*WHAT YOU ARE ASKED TO DO:*
Return only the number of lines in the entries below that hold the word "cubic".

Stored data
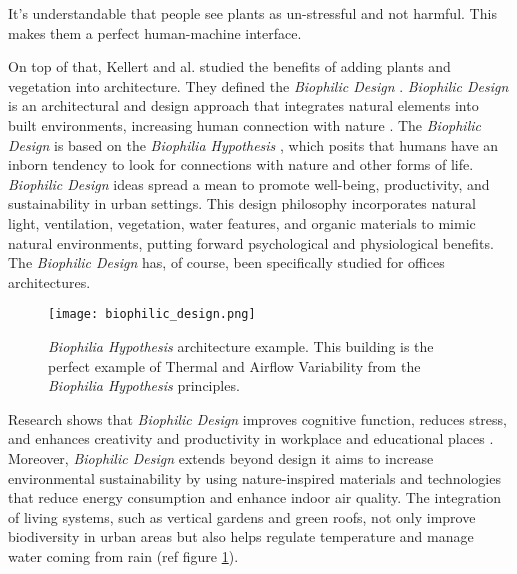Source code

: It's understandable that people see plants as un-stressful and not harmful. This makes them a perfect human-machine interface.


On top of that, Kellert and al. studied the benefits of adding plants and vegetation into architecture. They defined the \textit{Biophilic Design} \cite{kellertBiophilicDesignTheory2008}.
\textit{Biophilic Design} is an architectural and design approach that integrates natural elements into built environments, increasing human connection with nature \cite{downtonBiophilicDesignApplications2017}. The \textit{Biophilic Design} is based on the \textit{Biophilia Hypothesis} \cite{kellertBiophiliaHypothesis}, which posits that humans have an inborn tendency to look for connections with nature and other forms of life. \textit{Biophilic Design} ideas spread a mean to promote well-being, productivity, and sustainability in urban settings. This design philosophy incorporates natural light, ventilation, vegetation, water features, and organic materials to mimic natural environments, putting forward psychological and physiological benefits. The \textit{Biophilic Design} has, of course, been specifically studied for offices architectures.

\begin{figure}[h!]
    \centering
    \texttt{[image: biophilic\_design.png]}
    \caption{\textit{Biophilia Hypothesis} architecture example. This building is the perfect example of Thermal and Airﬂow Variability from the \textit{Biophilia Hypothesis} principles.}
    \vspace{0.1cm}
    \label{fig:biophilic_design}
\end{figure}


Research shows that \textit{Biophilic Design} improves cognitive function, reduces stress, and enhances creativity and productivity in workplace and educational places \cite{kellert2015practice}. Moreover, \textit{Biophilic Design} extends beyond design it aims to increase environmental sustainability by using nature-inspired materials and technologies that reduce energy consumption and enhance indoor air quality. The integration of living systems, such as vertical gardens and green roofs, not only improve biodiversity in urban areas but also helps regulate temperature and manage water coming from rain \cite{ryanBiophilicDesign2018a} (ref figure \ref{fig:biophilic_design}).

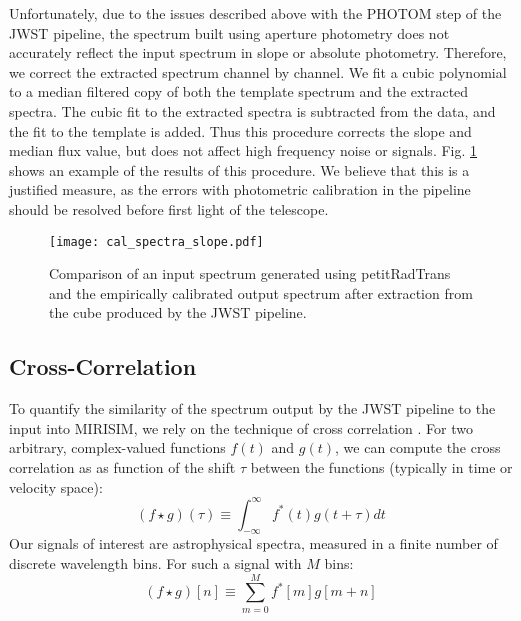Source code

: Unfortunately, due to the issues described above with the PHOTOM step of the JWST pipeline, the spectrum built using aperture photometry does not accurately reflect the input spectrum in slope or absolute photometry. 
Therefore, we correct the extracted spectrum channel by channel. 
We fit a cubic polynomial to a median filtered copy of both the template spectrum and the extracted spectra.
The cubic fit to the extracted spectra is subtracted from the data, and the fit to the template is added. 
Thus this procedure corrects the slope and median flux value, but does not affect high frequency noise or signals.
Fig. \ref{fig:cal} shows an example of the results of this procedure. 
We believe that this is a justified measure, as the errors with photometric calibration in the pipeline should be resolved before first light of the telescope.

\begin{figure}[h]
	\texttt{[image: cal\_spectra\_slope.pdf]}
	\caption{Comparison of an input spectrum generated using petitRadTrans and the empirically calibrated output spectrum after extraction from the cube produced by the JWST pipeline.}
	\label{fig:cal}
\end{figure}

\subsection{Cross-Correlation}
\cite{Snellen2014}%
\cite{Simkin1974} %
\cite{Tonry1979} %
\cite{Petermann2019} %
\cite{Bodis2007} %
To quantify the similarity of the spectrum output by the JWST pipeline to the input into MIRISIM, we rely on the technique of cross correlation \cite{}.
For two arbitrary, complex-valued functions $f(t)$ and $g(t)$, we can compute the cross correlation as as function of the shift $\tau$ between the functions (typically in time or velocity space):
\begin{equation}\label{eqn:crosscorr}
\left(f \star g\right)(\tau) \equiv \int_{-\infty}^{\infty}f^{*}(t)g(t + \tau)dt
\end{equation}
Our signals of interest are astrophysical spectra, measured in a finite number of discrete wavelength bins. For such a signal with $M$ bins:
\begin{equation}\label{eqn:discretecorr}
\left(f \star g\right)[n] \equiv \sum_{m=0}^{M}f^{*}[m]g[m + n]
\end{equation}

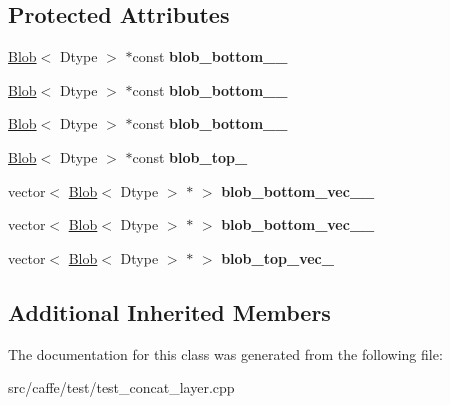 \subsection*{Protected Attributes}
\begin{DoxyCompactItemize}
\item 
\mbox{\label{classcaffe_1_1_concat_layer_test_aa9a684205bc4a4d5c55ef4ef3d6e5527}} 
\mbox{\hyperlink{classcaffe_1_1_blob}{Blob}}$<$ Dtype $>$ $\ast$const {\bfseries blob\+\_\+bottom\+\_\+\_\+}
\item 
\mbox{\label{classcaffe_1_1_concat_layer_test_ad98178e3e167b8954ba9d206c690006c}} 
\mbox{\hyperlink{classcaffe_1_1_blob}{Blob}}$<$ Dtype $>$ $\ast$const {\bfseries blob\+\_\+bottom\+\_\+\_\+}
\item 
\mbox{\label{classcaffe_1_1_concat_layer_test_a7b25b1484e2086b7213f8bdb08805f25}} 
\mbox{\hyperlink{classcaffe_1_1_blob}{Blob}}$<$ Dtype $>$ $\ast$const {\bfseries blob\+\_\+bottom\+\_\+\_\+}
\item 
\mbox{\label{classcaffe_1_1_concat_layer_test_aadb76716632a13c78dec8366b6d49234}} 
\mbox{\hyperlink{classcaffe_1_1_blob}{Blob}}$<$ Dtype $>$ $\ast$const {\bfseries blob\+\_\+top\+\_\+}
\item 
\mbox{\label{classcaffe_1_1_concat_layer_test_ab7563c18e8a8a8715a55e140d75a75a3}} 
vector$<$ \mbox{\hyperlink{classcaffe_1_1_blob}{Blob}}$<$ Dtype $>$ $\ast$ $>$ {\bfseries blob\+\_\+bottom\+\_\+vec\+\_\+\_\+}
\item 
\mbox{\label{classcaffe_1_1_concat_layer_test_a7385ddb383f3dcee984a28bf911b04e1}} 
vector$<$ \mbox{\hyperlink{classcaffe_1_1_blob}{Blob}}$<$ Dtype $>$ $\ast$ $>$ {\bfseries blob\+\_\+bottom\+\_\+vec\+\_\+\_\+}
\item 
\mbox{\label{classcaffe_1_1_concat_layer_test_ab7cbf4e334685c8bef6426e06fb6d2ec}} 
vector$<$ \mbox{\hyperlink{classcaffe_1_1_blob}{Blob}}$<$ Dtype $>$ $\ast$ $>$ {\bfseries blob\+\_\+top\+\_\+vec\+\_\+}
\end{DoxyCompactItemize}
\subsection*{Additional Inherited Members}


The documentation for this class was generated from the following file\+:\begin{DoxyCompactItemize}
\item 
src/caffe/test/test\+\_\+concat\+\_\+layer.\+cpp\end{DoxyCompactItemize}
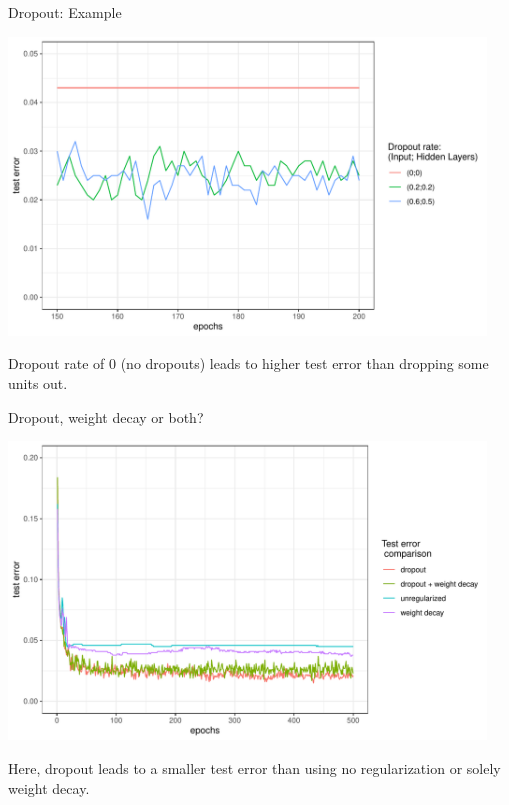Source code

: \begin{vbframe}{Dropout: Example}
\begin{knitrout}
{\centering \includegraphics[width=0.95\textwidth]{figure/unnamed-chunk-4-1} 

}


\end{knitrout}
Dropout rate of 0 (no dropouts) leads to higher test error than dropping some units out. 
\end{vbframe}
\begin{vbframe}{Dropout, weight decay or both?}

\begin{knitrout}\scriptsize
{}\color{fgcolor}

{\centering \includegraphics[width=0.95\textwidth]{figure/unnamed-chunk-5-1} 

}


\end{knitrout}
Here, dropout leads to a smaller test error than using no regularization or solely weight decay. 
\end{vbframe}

*SOLUTION TO THE EXERCISE:*
2